1 Introduction

Metabolomics involves the study of small molecules (< 1500 Da) related to metabolism in cells, biofluids, and tissues using high-throughput analytical technologies (Wishart 2008). Metabolomics is increasingly being used in epidemiologic studies to identify metabolic variations related to disease development (Shah and Newgard 2015; Mayers et al. 2014; Sreekumar et al. 2009; Holmes et al. 2008), early detection biomarkers (Gaul et al. 2015; Ishikawa et al. 2016) and lifestyle biomarkers (Cross et al. 2014; Moore et al. 2014; Playdon et al. 2017, 2016). Because pre-analytical factors during sample collection and storage can introduce measurement error to metabolite levels and attenuate the associations with disease outcomes, evaluating the reproducibility of metabolites given the existing pre-analytical factors is critical before applying the technology in epidemiologic studies.

A potential source of pre-analytic variation in many epidemiologic studies is the delay in sample processing that often occurs when blood is collected outside of facilities with appropriate processing laboratories, and thus must be transported to a different facility for fractionation and subsequent storage and the delay could go beyond 24 h. During prolonged processing delays, certain metabolite levels can change primarily due to active metabolism of red blood cells (Bernini et al. 2011; Bervoets et al. 2015; Fliniaux et al. 2011; Jain et al. 2017; Jobard et al. 2016; Malm et al. 2016; Trezzi et al. 2016).

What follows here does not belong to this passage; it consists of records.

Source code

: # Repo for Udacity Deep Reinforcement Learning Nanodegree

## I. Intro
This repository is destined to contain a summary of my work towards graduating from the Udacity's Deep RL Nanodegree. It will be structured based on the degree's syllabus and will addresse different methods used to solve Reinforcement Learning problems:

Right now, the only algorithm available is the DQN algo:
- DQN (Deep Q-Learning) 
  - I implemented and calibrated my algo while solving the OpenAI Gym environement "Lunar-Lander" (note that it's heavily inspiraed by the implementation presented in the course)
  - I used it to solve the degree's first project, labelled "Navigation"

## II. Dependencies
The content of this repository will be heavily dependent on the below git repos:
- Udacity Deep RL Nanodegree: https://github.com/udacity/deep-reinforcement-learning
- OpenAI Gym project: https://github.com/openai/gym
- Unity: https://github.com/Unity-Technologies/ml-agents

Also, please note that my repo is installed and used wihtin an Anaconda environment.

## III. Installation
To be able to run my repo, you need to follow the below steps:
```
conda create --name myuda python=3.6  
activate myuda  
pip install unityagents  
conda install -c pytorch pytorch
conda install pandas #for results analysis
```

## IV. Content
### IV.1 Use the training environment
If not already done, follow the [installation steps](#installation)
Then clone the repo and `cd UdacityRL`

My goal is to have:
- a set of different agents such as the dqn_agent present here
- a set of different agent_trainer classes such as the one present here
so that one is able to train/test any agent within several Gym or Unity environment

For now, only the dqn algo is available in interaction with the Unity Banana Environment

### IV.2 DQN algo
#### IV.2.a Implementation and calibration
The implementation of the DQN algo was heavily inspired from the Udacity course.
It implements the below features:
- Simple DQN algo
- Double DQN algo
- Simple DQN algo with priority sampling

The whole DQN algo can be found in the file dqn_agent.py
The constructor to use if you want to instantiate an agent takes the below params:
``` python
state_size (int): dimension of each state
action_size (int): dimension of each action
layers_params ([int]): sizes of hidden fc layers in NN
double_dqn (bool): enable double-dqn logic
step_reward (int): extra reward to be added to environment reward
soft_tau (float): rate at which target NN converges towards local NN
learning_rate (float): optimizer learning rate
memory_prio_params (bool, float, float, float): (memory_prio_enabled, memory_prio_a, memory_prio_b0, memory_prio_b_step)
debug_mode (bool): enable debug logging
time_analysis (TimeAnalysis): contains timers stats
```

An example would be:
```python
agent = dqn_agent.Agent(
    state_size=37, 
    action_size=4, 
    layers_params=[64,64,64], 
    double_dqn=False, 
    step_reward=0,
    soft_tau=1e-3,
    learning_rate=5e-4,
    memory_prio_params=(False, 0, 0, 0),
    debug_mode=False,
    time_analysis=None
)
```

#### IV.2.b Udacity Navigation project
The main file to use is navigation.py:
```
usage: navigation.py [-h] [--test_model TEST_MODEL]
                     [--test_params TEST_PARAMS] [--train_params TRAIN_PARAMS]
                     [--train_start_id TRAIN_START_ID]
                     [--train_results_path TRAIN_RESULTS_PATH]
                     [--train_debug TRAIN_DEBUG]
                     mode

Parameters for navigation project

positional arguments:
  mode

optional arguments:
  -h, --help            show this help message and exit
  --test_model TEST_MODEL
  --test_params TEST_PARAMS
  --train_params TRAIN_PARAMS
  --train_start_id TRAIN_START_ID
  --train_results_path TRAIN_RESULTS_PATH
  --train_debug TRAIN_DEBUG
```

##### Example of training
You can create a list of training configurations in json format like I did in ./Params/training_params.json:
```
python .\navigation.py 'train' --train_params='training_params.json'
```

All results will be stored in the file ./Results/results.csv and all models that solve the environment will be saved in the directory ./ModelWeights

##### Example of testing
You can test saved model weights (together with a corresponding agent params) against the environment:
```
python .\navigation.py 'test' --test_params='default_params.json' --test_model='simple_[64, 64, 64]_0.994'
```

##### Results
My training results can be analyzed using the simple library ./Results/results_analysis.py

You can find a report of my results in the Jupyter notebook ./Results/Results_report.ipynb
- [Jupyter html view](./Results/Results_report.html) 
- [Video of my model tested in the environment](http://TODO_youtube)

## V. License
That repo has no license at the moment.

Several studies have evaluated the effect of processing delays on serum or plasma metabolic profiles (Bernini et al. 2011; Bervoets et al. 2015; Breier et al. 2014; Dunn et al. 2008; Fliniaux et al. 2011; Jain et al. 2017; Jobard et al. 2016; Kamlage et al. 2014; Malm et al. 2016; Midttun et al. 2014; Townsend et al. 2013; Trezzi et al. 2016; Yin et al. 2013; Shurubor et al. 2007). However, only three of these studies evaluated processing delays longer than 24 h (Jain et al. 2017; Midttun et al. 2014; Shurubor et al. 2007), and among those studies either a limited number of metabolites was evaluated (Midttun et al. 2014; Shurubor et al. 2007) or no quantitative individual metabolite results were provided (Shurubor et al. 2007; Jain et al. 2017). Thus, information regarding the reproducibility of individual metabolites over longer processing delays is lacking.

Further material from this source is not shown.